BEGIN
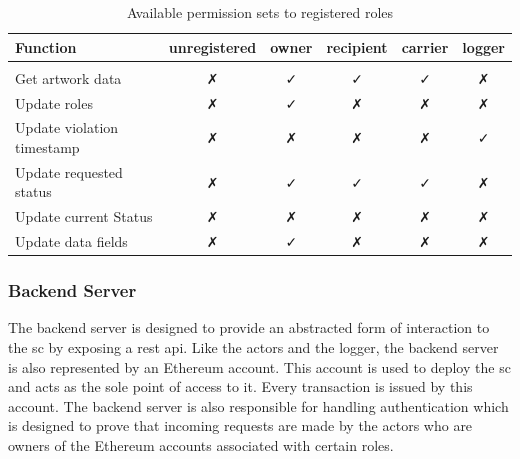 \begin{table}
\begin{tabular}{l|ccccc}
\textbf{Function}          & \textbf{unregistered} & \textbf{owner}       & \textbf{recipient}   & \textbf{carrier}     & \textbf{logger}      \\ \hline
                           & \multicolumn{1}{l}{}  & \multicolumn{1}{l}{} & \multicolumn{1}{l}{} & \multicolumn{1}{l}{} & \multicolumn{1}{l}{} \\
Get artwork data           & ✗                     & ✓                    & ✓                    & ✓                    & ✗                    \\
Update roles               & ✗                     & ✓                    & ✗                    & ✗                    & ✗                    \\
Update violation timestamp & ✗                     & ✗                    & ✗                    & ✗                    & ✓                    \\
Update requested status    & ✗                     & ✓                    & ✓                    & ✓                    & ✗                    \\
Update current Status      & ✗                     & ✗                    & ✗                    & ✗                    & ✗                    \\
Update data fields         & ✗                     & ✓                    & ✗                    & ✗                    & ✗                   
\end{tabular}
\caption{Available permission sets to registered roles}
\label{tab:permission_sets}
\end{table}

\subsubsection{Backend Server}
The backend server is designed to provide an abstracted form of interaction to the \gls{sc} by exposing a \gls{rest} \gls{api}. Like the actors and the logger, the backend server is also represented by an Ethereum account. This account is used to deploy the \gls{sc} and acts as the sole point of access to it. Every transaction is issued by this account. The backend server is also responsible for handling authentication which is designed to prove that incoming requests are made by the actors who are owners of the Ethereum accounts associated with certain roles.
END
BEGIN
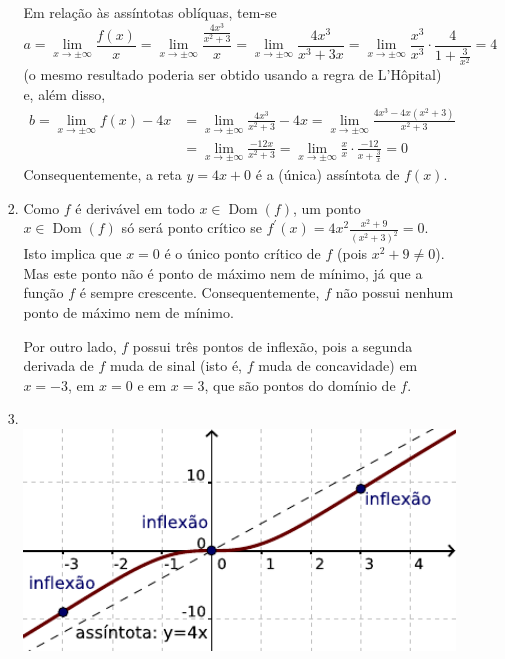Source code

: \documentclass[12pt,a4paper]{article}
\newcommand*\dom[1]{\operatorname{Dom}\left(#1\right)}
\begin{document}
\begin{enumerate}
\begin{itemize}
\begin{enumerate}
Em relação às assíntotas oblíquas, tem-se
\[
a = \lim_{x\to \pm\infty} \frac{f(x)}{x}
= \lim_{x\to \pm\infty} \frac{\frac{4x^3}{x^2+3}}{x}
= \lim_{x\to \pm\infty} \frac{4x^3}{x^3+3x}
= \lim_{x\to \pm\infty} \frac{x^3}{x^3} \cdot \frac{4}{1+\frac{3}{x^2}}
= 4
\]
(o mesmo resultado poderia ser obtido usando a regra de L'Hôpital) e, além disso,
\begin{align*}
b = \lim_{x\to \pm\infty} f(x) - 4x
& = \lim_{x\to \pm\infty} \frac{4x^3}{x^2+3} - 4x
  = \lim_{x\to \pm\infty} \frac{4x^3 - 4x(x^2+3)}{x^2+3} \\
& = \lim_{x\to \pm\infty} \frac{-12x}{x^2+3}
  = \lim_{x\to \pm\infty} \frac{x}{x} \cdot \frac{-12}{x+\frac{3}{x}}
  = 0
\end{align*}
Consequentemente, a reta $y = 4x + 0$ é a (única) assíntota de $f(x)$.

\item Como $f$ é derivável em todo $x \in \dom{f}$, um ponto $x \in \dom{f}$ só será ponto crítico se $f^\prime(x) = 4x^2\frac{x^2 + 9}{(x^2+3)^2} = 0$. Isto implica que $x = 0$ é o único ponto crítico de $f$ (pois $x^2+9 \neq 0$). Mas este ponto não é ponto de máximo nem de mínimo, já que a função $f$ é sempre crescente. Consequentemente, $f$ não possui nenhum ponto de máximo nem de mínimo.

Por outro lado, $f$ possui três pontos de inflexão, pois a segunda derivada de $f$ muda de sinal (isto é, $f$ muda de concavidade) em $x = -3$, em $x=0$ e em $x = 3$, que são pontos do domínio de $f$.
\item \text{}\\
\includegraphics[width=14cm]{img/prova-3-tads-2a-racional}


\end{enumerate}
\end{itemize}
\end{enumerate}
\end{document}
END
*Action item*. In the data above, which lines lie between the line with "Update requested status" and the line with "The backend server is designed", inclusive? Print those lines exactly and nothing else.

*Expected output*.
Update requested status    & ✗                     & ✓                    & ✓                    & ✓                    & ✗                    \\
Update current Status      & ✗                     & ✗                    & ✗                    & ✗                    & ✗                    \\
Update data fields         & ✗                     & ✓                    & ✗                    & ✗                    & ✗                   
\end{tabular}
\caption{Available permission sets to registered roles}
\label{tab:permission_sets}
\end{table}

\subsubsection{Backend Server}
The backend server is designed to provide an abstracted form of interaction to the \gls{sc} by exposing a \gls{rest} \gls{api}. Like the actors and the logger, the backend server is also represented by an Ethereum account. This account is used to deploy the \gls{sc} and acts as the sole point of access to it. Every transaction is issued by this account. The backend server is also responsible for handling authentication which is designed to prove that incoming requests are made by the actors who are owners of the Ethereum accounts associated with certain roles.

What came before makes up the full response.